When students appealed the removal as per the bylaws, the Office of Student Affairs disregarded the bylaws’ established procedures — even though technicalities in those same bylaws were used to fire Olivares. Afterward, when Student Government and the Academic Senate attempted to organize meetings to review what had happened, Student Affairs responded by telling these groups to stay in their lanes and that Student Affairs would handle the Mercury situation. The university’s actions were so obviously biased and destructive that non-profit advocacy groups like the Foundation for Individual Rights and Expression and Student Press Law Center said the university was flouting its constitutional obligations to protect students’ free expression. At no point has administration engaged with The Mercury’s strike demands since the firing. 

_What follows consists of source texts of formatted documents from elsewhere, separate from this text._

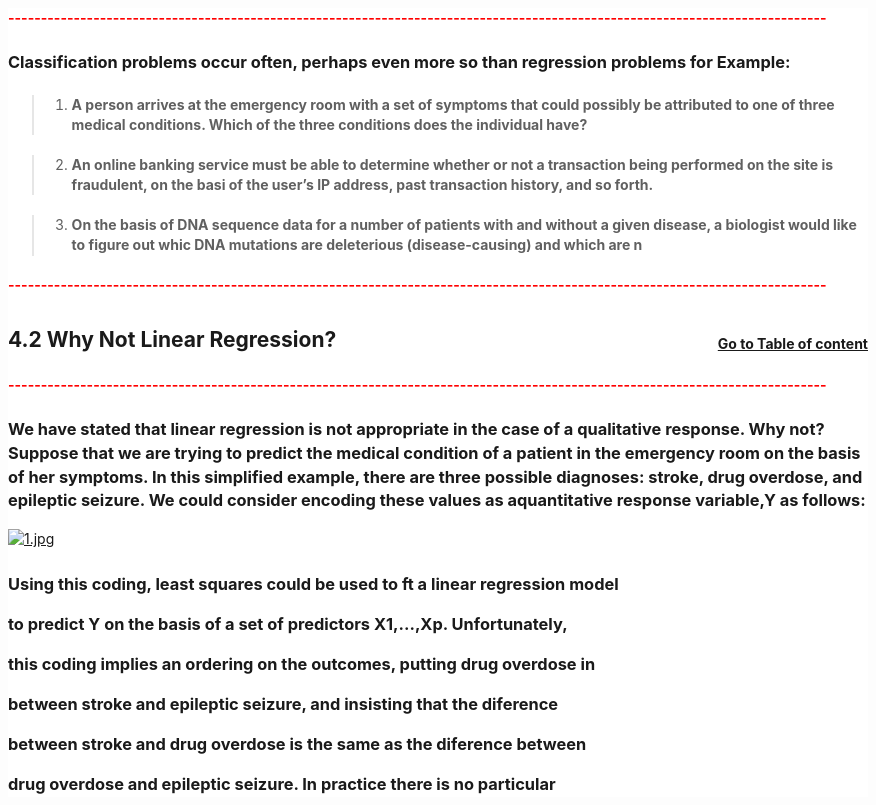 




<h4 style="color:red">-----------------------------------------------------------------------------------------------------------------------------</h4>



###  Classification problems occur often, perhaps even more so than regression problems for Example:

> 1. ####  A person arrives at the emergency room with a set of symptoms that could possibly be attributed to one of three medical conditions. Which of the three conditions does the individual have?

> 2. ####  An online banking service must be able to determine whether or not  a transaction being performed on the site is fraudulent, on the basi  of the user’s IP address, past transaction history, and so forth.

> 3. #### On the basis of DNA sequence data for a number of patients with  and without a given disease, a biologist would like to figure out whic  DNA mutations are deleterious (disease-causing) and which are n

<a id='4.2'></a>
<h4 style="color:red">-----------------------------------------------------------------------------------------------------------------------------</h4>
<h4 style= "float: right"> <a href="#TOC" >Go to Table of content</a> </h4>

##       4.2 Why Not Linear Regression?






<h4 style="color:red">-----------------------------------------------------------------------------------------------------------------------------</h4>



<h3>We have stated that linear regression is not appropriate in the case of a
 qualitative response. Why not?
 Suppose that we are trying to predict the medical condition of a patient
 in the emergency room on the basis of her symptoms. In this simplified
 example, there are three possible diagnoses: stroke, drug overdose, and epileptic seizure.
We could consider encoding these values as aquantitative response variable,Y  as follows:
</h3>

[![1.jpg](https://i.postimg.cc/QC1tDH59/1.jpg)](https://postimg.cc/PvfhzfST)

<h3>Using this coding, least squares could be used to ft a linear regression model

to predict Y on the basis of a set of predictors X1,...,Xp. Unfortunately,

this coding implies an ordering on the outcomes, putting drug overdose in

between stroke and epileptic seizure, and insisting that the diference

between stroke and drug overdose is the same as the diference between

drug overdose and epileptic seizure. In practice there is no particular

The arrests on May 1 aren’t unique, and they aren’t unprecedented. How did we get to the point where campus administrators feel comfortable attacking students or ridiculing and arresting professors? It’s a natural extension of a dangerous preexisting university culture: one where campus administrators are comfortable demoting and firing student media advisers on a whim; one where the Dean of Students can change policy regarding the Student Code of Conduct without consulting the Academic Senate, Staff Council or Student Government beforehand; one where using chalk on campus is prohibited because it could be used to spread messages the university does not approve of, but a Heritage Foundation executive is welcomed to campus and showered in awards. All of this can be attributed to the breakdown in trust between campus administration and the students and faculty it oversees. Faculty and students come to UTD with the goal of conducting research, teaching and learning, while campus administration only seems interested in silencing expressions it dislikes and appeasing its donors.  

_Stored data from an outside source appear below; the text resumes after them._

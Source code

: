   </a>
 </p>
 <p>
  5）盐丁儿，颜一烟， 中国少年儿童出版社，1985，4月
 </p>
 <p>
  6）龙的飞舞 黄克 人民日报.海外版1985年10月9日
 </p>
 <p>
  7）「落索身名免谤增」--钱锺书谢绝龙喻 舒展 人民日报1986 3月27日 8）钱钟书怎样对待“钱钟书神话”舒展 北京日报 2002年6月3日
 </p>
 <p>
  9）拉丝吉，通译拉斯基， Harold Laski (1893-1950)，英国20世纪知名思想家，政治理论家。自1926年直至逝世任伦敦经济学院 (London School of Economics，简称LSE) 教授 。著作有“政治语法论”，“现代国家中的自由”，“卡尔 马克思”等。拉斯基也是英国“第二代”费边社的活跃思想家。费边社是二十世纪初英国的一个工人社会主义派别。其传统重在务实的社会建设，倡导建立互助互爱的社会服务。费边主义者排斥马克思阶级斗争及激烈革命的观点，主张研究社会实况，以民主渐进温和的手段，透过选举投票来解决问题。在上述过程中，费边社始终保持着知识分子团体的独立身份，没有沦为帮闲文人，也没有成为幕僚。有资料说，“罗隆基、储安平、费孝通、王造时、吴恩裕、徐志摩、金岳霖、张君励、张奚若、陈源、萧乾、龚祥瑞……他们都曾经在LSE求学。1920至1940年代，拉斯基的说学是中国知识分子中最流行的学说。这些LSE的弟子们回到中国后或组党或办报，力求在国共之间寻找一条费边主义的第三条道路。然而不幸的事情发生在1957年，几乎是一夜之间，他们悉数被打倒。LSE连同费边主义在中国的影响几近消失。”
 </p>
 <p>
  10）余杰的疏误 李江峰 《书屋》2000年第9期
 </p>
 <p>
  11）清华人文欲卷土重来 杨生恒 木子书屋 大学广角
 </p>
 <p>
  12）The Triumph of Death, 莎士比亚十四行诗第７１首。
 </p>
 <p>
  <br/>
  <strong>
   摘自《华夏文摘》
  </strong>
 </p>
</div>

Administration is blinded by its lust for a squeaky-clean image and financial gain. In its pursuit for profit and growth, a dangerous bubble of policy and negligence has been created that endangers the whole campus community, not just students. University employees openly criticize UTD’s flippancy toward its constituents’ various needs, finding material resources, team sizes and other supports for researchers and staff dragging behind while flashy expansionist projects continue.  

We do not have to live like this. Schools like the University of Connecticut, Maryland University, the University of Michigan and Rice University — to name a few — have all reaffirmed their commitment to diversity and inclusion on their campuses despite opposition to DEI programs. Institutions like Trinity College in Ireland and the University of Brussels in Belgium have heeded their students’ calls to divest from war and genocide. While no school is perfect, it is rare for a university to show such flagrant disregard for the very community it claims to serve — by policing and punishing it; by ignoring its demands raised through “proper” legal channels; by treating its own rules, which should ensure fair and consistent governance, as completely optional when convenient.  

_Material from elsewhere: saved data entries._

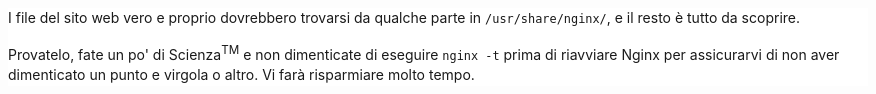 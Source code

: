I file del sito web vero e proprio dovrebbero trovarsi da qualche parte in `/usr/share/nginx/`, e il resto è tutto da scoprire.

Provatelo, fate un po' di Scienza<sup>TM</sup> e non dimenticate di eseguire `nginx -t` prima di riavviare Nginx per assicurarvi di non aver dimenticato un punto e virgola o altro. Vi farà risparmiare molto tempo.
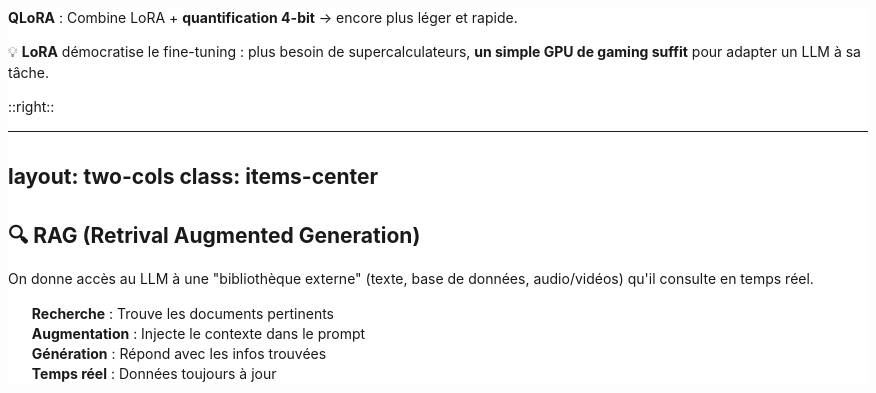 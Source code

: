   <strong>QLoRA</strong> : Combine LoRA + <strong>quantification 4-bit</strong> → encore plus léger et rapide.
</li> </ul> 
<p class="text-sm text-pink-100 mt-4 leading-relaxed"> 
  💡 <strong class="text-pink-300">LoRA</strong> 
  démocratise le fine-tuning : plus besoin de supercalculateurs, <strong>un simple GPU de gaming suffit</strong> pour adapter un LLM à sa tâche. 
</p>

</div>

::right::

<div class="pl-8 flex flex-col items-center justify-center h-full">

<div class="w-full mb-4">
<div class="p-2 rounded-xl shadow-xl">
<ClickableImage src="./peft.gif"
      class="rounded-lg w-full h-50 object-cover" alt="" />
</div>
</div>

</div>

---
layout: two-cols
class: items-center
---

## <span class="text-2xl font-bold text-cyan-400 mb-4 block mt-2">🔍 RAG (Retrival Augmented Generation)</span>

<div class="mr-8">

<div class="bg-gradient-to-r from-cyan-900 to-blue-900 bg-opacity-40 p-2 rounded-xl mb-2 border border-cyan-500">
<p class="text-sm text-cyan-100 leading-relaxed">
On donne accès au LLM à une <span class="text-yellow-300 font-bold">"bibliothèque externe"</span> 
(texte, base de données, audio/vidéos) qu'il consulte en temps réel.
</p>
</div>

<ul style="list-style-type: none;"
class="space-y-4 text-sm mt-2"
v-motion
:initial="{ opacity: 0, x: -50 }"
:enter="{ opacity: 1, x: 0, transition: { delay: 200, duration: 800, stagger: 200 } }"
>
<li><carbon-search class="inline-block mr-2 text-cyan-400" /> <strong>Recherche</strong> : Trouve les documents pertinents</li>
<li><carbon-connect class="inline-block mr-2 text-blue-400" /> <strong>Augmentation</strong> : Injecte le contexte dans le prompt</li>
<li><carbon-text-creation class="inline-block mr-2 text-green-400" /> <strong>Génération</strong> : Répond avec les infos trouvées</li>
<li><carbon-update-now class="inline-block mr-2 text-purple-400" /> <strong>Temps réel</strong> : Données toujours à jour</li>
</ul>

Events like the May 1 arrests and the dissolution of The Mercury prove one important fact, however: direct, organized action is the most successful way for students’ voices to be heard at UTD, and student movements that dare to disrupt and know their own worth will be the future of ground-up change at UTD. 

Such movements — with real stakes and hard, thankless work — are daunting, difficult and frequently end in disaster. But success stories abound all over the country, if one knows where to look. The Harvard Crimson, Daily Bruin, Daily Californian and The Collegian are just some of the student newspapers who have broken away from their universities’ administration and prospered independently, defeating the “common knowledge” that student projects will crumble without university support. UTD is home to over 30,000 students with a dizzying array of backgrounds and skillsets; the capacity to challenge administration’s apathy and persevere through its hostility squarely rests with us. The only question is whether the student body will allow these injustices to become the new normal and forget they can be fought at all.